■ **Exercise requirements**
Show every line of the data that contains the string "their".

-- Recorded information follows --

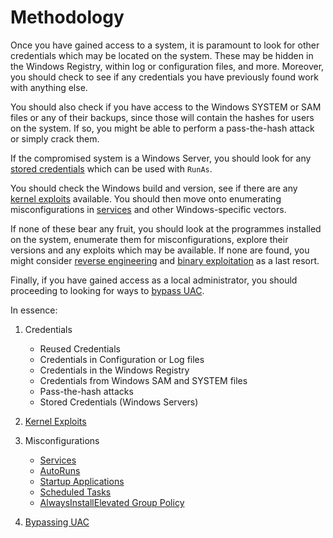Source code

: # Methodology

Once you have gained access to a system, it is paramount to look for other credentials which may be located on the system. These may be hidden in the Windows Registry, within log or configuration files, and more. Moreover, you should check to see if any credentials you have previously found work with anything else.

You should also check if you have access to the Windows SYSTEM or SAM files or any of their backups, since those will contain the hashes for users on the system. If so, you might be able to perform a pass-the-hash attack or simply crack them. 

If the compromised system is a Windows Server, you should look for any [stored credentials](Stored%20Credentials.md) which can be used with `RunAs`.

You should check the Windows build and version, see if there are any [kernel exploits](Kernel%20Exploits.md) available. You should then move onto enumerating misconfigurations in [services](Misconfigured%20Services/index.md) and other Windows-specific vectors.

If none of these bear any fruit, you should look at the programmes installed on the system, enumerate them for misconfigurations, explore their versions and any exploits which may be available. If none are found, you might consider [reverse engineering](../../../Reverse%20Engineering/index.md) and [binary exploitation](../../../Exploitation/Binary%20Exploitation/index.md) as a last resort.

Finally, if you have gained access as a local administrator, you should proceeding to looking for ways to [bypass UAC](Bypassing%20UAC.md).

In essence:
1. Credentials
	- Reused Credentials
	- Credentials in Configuration or Log files
	- Credentials in the Windows Registry
	- Credentials from Windows SAM and SYSTEM files
	- Pass-the-hash attacks
	- Stored Credentials (Windows Servers)

2. [Kernel Exploits](Kernel%20Exploits.md)

3. Misconfigurations
	- [Services](Misconfigured%20Services/index.md)
	- [AutoRuns](AutoRun%20Programmes.md)
	- [Startup Applications](Startup%20Applications.md)
	- [Scheduled Tasks](Scheduled%20Tasks.md)
	- [AlwaysInstallElevated Group Policy](AlwaysInstallElevated%20Group%20Policy.md)

4. [Bypassing UAC](Bypassing%20UAC.md)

-- Recorded information concluded --

■ **Solution to the exercise**
You should also check if you have access to the Windows SYSTEM or SAM files or any of their backups, since those will contain the hashes for users on the system. If so, you might be able to perform a pass-the-hash attack or simply crack them. 
If none of these bear any fruit, you should look at the programmes installed on the system, enumerate them for misconfigurations, explore their versions and any exploits which may be available. If none are found, you might consider [reverse engineering](../../../Reverse%20Engineering/index.md) and [binary exploitation](../../../Exploitation/Binary%20Exploitation/index.md) as a last resort.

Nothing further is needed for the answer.